时间:2014-10-14 21:48:09      阅读:147      评论:0      收藏:0      [点我收藏+]

标签:acm

Average Score

Time Limit: 2 Seconds      Memory Limit: 65536 KB

Bob is a freshman in Marjar University. He is clever and diligent. However, he is not good at math, especially in Mathematical Analysis.

After a mid-term exam, Bob was anxious about his grade. He went to the professor asking about the result of the exam. The professor said:

"Too bad! You made me so disappointed."

"Hummm... I am giving lessons to two classes. If you were in the other class, the average scores of both classes will increase."

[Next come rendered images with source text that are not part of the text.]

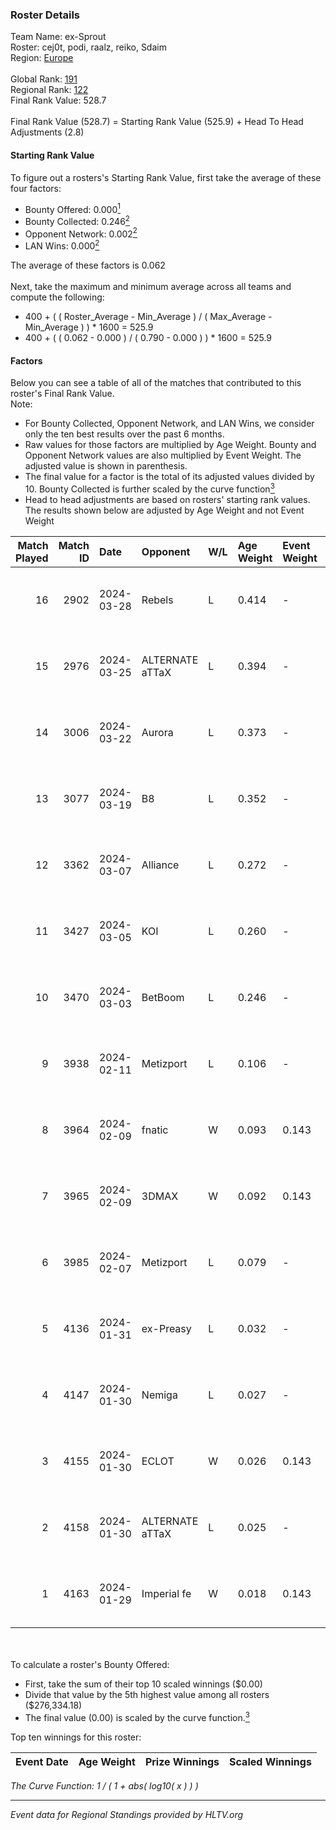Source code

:### Roster Details<br />
Team Name: ex-Sprout<br />
Roster: cej0t, podi, raalz, reiko, Sdaim<br />
Region: [Europe]( ../standings_europe.md)<br />
<br />
Global Rank: [191](../standings_global.md)<br />
Regional Rank: [122]( ../standings_europe.md)<br />
Final Rank Value:  528.7<br />
<br />
Final Rank Value (528.7) = Starting Rank Value (525.9) + Head To Head Adjustments (2.8)<br />

#### Starting Rank Value<br />
To figure out a rosters's Starting Rank Value, first take the average of these four factors:<br />
- Bounty Offered: 0.000[<sup>1</sup>](#table2)
- Bounty Collected: 0.246[<sup>2</sup>](#table1)
- Opponent Network: 0.002[<sup>2</sup>](#table1)
- LAN Wins: 0.000[<sup>2</sup>](#table1)

The average of these factors is 0.062<br />
<br />
Next, take the maximum and minimum average across all teams and compute the following:<br />
- 400 + ( ( Roster_Average - Min_Average ) / ( Max_Average - Min_Average ) ) * 1600 = 525.9
- 400 + ( ( 0.062 - 0.000 ) / ( 0.790 - 0.000 ) ) * 1600 = 525.9


#### Factors<br />
Below you can see a table of all of the matches that contributed to this roster's Final Rank Value.<br />
Note:<br />

- For Bounty Collected, Opponent Network, and LAN Wins, we consider only the ten best results over the past 6 months.
- Raw values for those factors are multiplied by Age Weight. Bounty and Opponent Network values are also multiplied by Event Weight. The adjusted value is shown in parenthesis.
- The final value for a factor is the total of its adjusted values divided by 10. Bounty Collected is further scaled by the curve function[<sup>3</sup>](#curveFunction)
- Head to head adjustments are based on rosters' starting rank values. The results shown below are adjusted by Age Weight and not Event Weight
<span id="table1"></span><br />


| Match Played | Match ID | Date       | Opponent        | W/L | Age Weight | Event Weight | Bounty Collected | Opponent Network | LAN Wins  | H2H Adj. | Roster                               |
| -: | -: | :- | :- | :- | :- | :- | :- | :- | :- | -: | :- |
|           16 |     2902 | 2024-03-28 | Rebels          | L   | 0.414      | -            | -                | -                | -         |    -0.77 | cej0t, podi, raalz, reiko, Sdaim     |
|           15 |     2976 | 2024-03-25 | ALTERNATE aTTaX | L   | 0.394      | -            | -                | -                | -         |    -0.84 | cej0t, podi, raalz, reiko, Sdaim     |
|           14 |     3006 | 2024-03-22 | Aurora          | L   | 0.373      | -            | -                | -                | -         |    -0.03 | cej0t, podi, raalz, reiko, Sdaim     |
|           13 |     3077 | 2024-03-19 | B8              | L   | 0.352      | -            | -                | -                | -         |    -0.44 | cej0t, podi, raalz, reiko, Sdaim     |
|           12 |     3362 | 2024-03-07 | Alliance        | L   | 0.272      | -            | -                | -                | -         |    -1.13 | cej0t, raalz, reiko, Sdaim, sL1m3    |
|           11 |     3427 | 2024-03-05 | KOI             | L   | 0.260      | -            | -                | -                | -         |    -0.31 | cej0t, raalz, reiko, Sdaim, sL1m3    |
|           10 |     3470 | 2024-03-03 | BetBoom         | L   | 0.246      | -            | -                | -                | -         |    -0.03 | Buzz, cej0t, raalz, reiko, sL1m3     |
|            9 |     3938 | 2024-02-11 | Metizport       | L   | 0.106      | -            | -                | -                | -         |    -0.33 | Anlelele, cej0t, raalz, Sdaim, sL1m3 |
|            8 |     3964 | 2024-02-09 | fnatic          | W   | 0.093      | 0.143        | 0.428 (0.006)    | 0.666 (0.009)    | 0 (0.000) |     2.91 | Anlelele, cej0t, raalz, Sdaim, sL1m3 |
|            7 |     3965 | 2024-02-09 | 3DMAX           | W   | 0.092      | 0.143        | 0.175 (0.002)    | 1.000 (0.013)    | 0 (0.000) |     2.85 | Anlelele, cej0t, raalz, Sdaim, sL1m3 |
|            6 |     3985 | 2024-02-07 | Metizport       | L   | 0.079      | -            | -                | -                | -         |    -0.24 | Anlelele, cej0t, raalz, Sdaim, sL1m3 |
|            5 |     4136 | 2024-01-31 | ex-Preasy       | L   | 0.032      | -            | -                | -                | -         |    -0.17 | Anlelele, cej0t, raalz, Sdaim, sL1m3 |
|            4 |     4147 | 2024-01-30 | Nemiga          | L   | 0.027      | -            | -                | -                | -         |    -0.02 | Anlelele, cej0t, raalz, Sdaim, sL1m3 |
|            3 |     4155 | 2024-01-30 | ECLOT           | W   | 0.026      | 0.143        | 0.084 (0.000)    | 0.510 (0.002)    | 0 (0.000) |     0.81 | Anlelele, cej0t, raalz, Sdaim, sL1m3 |
|            2 |     4158 | 2024-01-30 | ALTERNATE aTTaX | L   | 0.025      | -            | -                | -                | -         |    -0.05 | Anlelele, cej0t, raalz, Sdaim, sL1m3 |
|            1 |     4163 | 2024-01-29 | Imperial fe     | W   | 0.018      | 0.143        | 0.165 (0.000)    | 0.308 (0.001)    | 0 (0.000) |     0.55 | Anlelele, cej0t, raalz, Sdaim, sL1m3 |

<br />
<span id="table2"></span><br />
To calculate a roster's Bounty Offered:<br />

- First, take the sum of their top 10 scaled winnings ($0.00)
- Divide that value by the 5th highest value among all rosters ($276,334.18)
- The final value (0.00) is scaled by the curve function.[<sup>3</sup>](#curveFunction)

Top ten winnings for this roster:<br />

| Event Date | Age Weight | Prize Winnings | Scaled Winnings |
| :- | -: | :- | :- |


<span id="curveFunction"></span>_The Curve Function: 1 / ( 1 + abs( log10( x ) ) )_<br />

---
_Event data for Regional Standings provided by HLTV.org_<br />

Now, you are given the scores of all students in the two classes, except for the Bob‘s. Please calculate the possible range of Bob‘s score. All scores shall be integers within [0, 100].

Input

There are multiple test cases. The first line of input contains an integer T indicating the number of test cases. For each test case:

The first line contains two integers N (2 <= N <= 50) and M (1 <= M <= 50) indicating the number of students in Bob‘s class and the number of students in the other class respectively.

The next line contains N - 1 integers A1A2, .., AN-1 representing the scores of other students in Bob‘s class.

The last line contains M integers B1B2, .., BM representing the scores of students in the other class.

Output

For each test case, output two integers representing the minimal possible score and the maximal possible score of Bob.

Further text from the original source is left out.